### ABOUT THIS EXERCISE
The answer must consist of every line from the data that holds "Hove".
*** SOURCE INFORMATION Section Begins ***
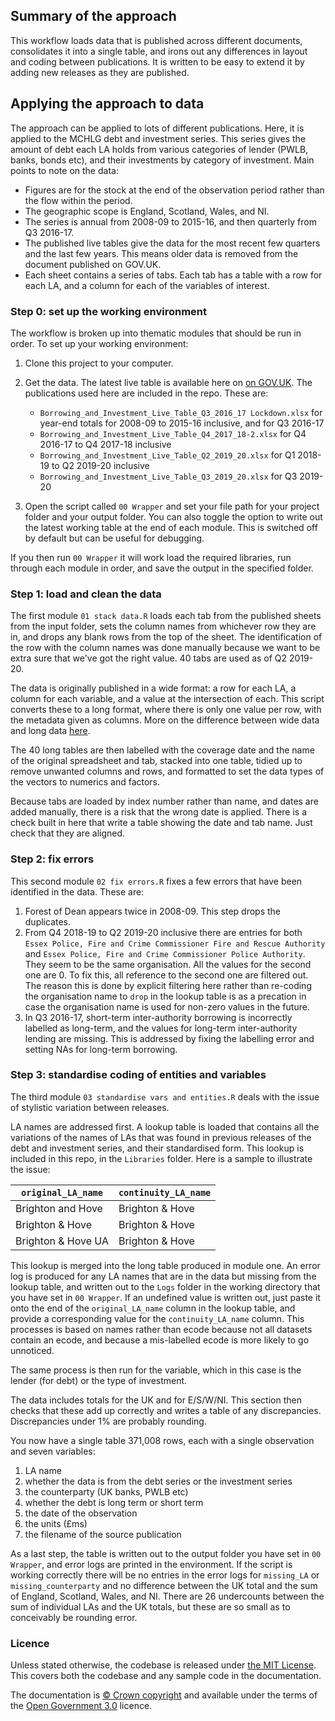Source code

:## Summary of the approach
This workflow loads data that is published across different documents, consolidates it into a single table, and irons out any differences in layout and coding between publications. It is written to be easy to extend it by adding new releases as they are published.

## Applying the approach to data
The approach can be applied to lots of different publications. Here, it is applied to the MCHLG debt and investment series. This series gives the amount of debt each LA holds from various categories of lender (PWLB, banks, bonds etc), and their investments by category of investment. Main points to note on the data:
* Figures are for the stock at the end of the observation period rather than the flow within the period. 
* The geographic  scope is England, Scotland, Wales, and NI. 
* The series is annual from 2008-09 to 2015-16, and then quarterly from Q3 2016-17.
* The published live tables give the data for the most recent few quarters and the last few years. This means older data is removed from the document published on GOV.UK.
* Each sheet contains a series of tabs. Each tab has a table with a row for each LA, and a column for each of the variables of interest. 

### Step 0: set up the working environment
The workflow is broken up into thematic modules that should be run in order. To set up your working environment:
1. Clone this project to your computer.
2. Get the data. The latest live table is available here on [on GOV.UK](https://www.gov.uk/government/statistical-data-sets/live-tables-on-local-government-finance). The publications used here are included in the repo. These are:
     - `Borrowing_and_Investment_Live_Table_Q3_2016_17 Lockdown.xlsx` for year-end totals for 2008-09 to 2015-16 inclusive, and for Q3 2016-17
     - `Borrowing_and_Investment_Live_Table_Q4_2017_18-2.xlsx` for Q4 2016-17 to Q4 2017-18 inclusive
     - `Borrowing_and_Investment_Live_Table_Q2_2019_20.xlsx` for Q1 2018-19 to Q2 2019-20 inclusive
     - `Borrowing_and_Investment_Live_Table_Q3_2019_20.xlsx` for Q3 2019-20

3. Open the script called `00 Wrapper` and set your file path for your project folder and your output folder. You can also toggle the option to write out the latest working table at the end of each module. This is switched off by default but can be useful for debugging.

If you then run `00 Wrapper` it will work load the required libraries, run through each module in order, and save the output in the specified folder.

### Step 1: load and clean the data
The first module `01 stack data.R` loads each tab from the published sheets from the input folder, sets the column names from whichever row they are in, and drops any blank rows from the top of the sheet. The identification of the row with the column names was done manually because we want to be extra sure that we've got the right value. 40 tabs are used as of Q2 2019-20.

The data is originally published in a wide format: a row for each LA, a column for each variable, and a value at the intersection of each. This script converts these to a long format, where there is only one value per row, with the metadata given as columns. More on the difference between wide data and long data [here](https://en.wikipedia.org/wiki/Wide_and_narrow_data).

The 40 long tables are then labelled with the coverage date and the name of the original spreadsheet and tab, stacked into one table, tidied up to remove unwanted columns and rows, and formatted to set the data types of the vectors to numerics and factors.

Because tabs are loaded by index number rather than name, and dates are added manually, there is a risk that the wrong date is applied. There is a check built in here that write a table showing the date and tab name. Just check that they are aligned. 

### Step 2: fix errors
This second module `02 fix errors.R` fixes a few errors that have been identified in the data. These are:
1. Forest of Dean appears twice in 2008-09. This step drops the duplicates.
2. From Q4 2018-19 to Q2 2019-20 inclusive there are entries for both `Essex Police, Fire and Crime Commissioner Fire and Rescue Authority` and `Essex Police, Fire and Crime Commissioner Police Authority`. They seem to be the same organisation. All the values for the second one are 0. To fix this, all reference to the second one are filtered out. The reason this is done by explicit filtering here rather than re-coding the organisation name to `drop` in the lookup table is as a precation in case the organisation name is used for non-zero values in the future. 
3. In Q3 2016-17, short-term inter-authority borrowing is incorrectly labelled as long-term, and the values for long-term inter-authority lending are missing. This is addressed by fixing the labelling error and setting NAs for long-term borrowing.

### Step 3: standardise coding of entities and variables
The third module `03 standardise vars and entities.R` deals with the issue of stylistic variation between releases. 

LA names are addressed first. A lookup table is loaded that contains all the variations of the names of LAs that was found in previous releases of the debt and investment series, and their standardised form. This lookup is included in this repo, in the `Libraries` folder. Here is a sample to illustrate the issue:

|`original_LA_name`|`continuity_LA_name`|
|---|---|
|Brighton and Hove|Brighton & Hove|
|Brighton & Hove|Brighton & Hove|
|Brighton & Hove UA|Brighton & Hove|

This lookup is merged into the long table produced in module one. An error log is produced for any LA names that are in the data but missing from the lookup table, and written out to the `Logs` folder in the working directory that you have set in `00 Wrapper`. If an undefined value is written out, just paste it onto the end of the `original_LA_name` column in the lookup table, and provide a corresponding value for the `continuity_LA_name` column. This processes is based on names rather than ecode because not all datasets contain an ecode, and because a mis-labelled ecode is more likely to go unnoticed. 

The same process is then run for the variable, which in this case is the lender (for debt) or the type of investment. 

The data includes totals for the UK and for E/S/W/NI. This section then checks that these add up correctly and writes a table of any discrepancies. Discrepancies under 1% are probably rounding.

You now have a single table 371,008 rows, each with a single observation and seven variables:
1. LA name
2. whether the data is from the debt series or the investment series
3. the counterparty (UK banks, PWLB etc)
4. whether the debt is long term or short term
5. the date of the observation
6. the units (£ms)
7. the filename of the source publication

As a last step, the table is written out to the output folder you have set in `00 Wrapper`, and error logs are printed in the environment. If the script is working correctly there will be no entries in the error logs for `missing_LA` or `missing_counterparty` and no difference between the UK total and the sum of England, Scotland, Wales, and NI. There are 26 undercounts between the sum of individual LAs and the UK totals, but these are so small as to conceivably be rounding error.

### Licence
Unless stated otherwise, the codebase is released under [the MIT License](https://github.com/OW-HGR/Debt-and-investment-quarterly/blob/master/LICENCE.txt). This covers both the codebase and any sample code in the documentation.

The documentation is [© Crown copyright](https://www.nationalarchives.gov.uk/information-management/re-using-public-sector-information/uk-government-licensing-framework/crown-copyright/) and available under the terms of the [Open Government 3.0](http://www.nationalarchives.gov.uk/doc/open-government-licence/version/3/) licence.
*** SOURCE INFORMATION Section Ends ***
*** SOURCE INFORMATION Section Begins ***
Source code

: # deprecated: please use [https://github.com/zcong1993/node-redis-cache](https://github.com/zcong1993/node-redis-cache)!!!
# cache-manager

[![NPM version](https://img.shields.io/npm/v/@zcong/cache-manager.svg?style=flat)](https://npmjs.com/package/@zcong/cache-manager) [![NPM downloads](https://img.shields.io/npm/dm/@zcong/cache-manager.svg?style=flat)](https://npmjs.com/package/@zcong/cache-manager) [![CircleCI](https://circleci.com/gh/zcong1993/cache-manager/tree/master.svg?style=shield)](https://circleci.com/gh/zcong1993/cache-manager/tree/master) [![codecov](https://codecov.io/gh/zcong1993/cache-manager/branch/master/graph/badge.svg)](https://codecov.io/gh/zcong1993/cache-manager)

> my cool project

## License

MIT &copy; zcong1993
*** SOURCE INFORMATION Section Ends ***
### TASK ANSWER
|Brighton and Hove|Brighton & Hove|
|Brighton & Hove|Brighton & Hove|
|Brighton & Hove UA|Brighton & Hove|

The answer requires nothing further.